All right, this one's a doozy. I'm trying to make evmap have sound aliasing of values. The linked PR has a lot more discussion around the exact safety requirements, but that's only somewhat orthogonal to this issue.

Essentially, I have a type, Aliased<T, D> that is basically a &T. I also have a that that holds a HashSet that in turns stores Aliased<T, SomeType>. SomeType is private and must remain private for soundness (so no #[doc(hidden)] tricks. And now, I want to provide an method for checking if a T is in the set, and I want to do so while providing the nice ergonomic of Borrow. So, I want to write:

pub fn contains<Q: ?Sized>(&self, value: &Q) -> bool
where
    Aliased<T, SomeType>: Borrow<Q>,
    Q: Eq + Hash,
{
    self.set.contains(value)
}

But, this won't work, since SomeType is now a private type in a public interface. Rats.

And so I turn to you smart people of Rust world. How can I do this without making SomeType public, given that I have no control over Borrow or HashSet? Do I just have to give up on the nice ergonomics and take a &T, or can we find some sneaky type system hack to make this work?

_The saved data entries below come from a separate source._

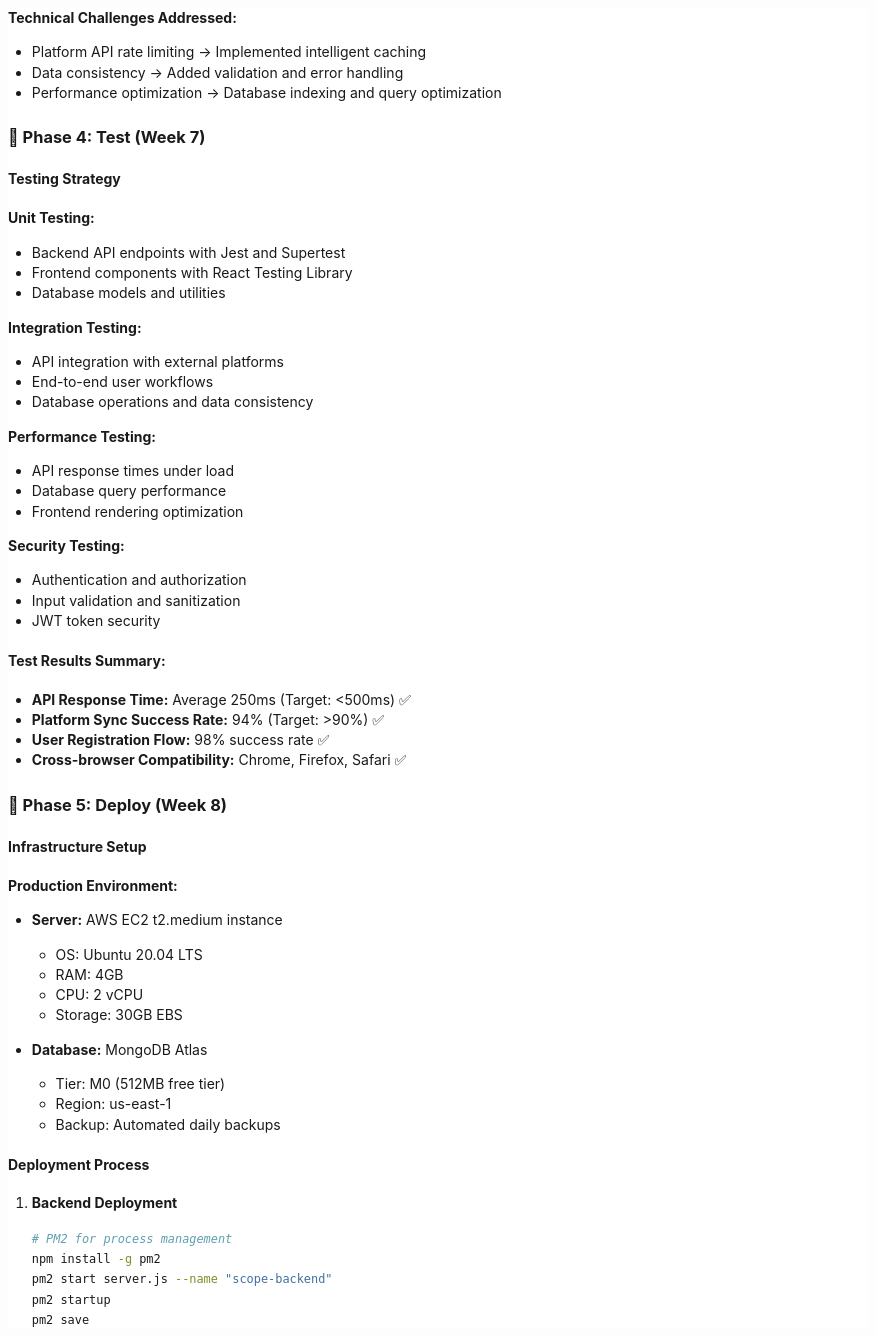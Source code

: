 **Technical Challenges Addressed:**
- Platform API rate limiting → Implemented intelligent caching
- Data consistency → Added validation and error handling
- Performance optimization → Database indexing and query optimization

### 🧪 Phase 4: Test (Week 7)

#### Testing Strategy
**Unit Testing:**
- Backend API endpoints with Jest and Supertest
- Frontend components with React Testing Library
- Database models and utilities

**Integration Testing:**
- API integration with external platforms
- End-to-end user workflows
- Database operations and data consistency

**Performance Testing:**
- API response times under load
- Database query performance
- Frontend rendering optimization

**Security Testing:**
- Authentication and authorization
- Input validation and sanitization
- JWT token security

#### Test Results Summary:
- **API Response Time:** Average 250ms (Target: <500ms) ✅
- **Platform Sync Success Rate:** 94% (Target: >90%) ✅
- **User Registration Flow:** 98% success rate ✅
- **Cross-browser Compatibility:** Chrome, Firefox, Safari ✅

### 🚀 Phase 5: Deploy (Week 8)

#### Infrastructure Setup
**Production Environment:**
- **Server:** AWS EC2 t2.medium instance
  - OS: Ubuntu 20.04 LTS
  - RAM: 4GB
  - CPU: 2 vCPU
  - Storage: 30GB EBS

- **Database:** MongoDB Atlas
  - Tier: M0 (512MB free tier)
  - Region: us-east-1
  - Backup: Automated daily backups

#### Deployment Process
1. **Backend Deployment**
   ```bash
   # PM2 for process management
   npm install -g pm2
   pm2 start server.js --name "scope-backend"
   pm2 startup
   pm2 save
   ```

Can you make it pub in a non-pub module?

That's how I use a whole bunch of "private" traits as bounds in arraytools::ArrayTools - Rust ...

1 Like

Huh, I thought that only worked for traits. But if that works for concrete types, I think you may just be right. That was easier than expected! Will report back shortly.

I use pub trait in private mod "trait sealing" precisely to prevent "private exposed in public" errors as well.

That indeed seems to have done it! Surprisingly #[deny(unreachable_pub)] doesn't catch it in my particular code (though it works in simplified cases I've tried), but that's something for me to dig into on my own time. Thanks for the quick pointer!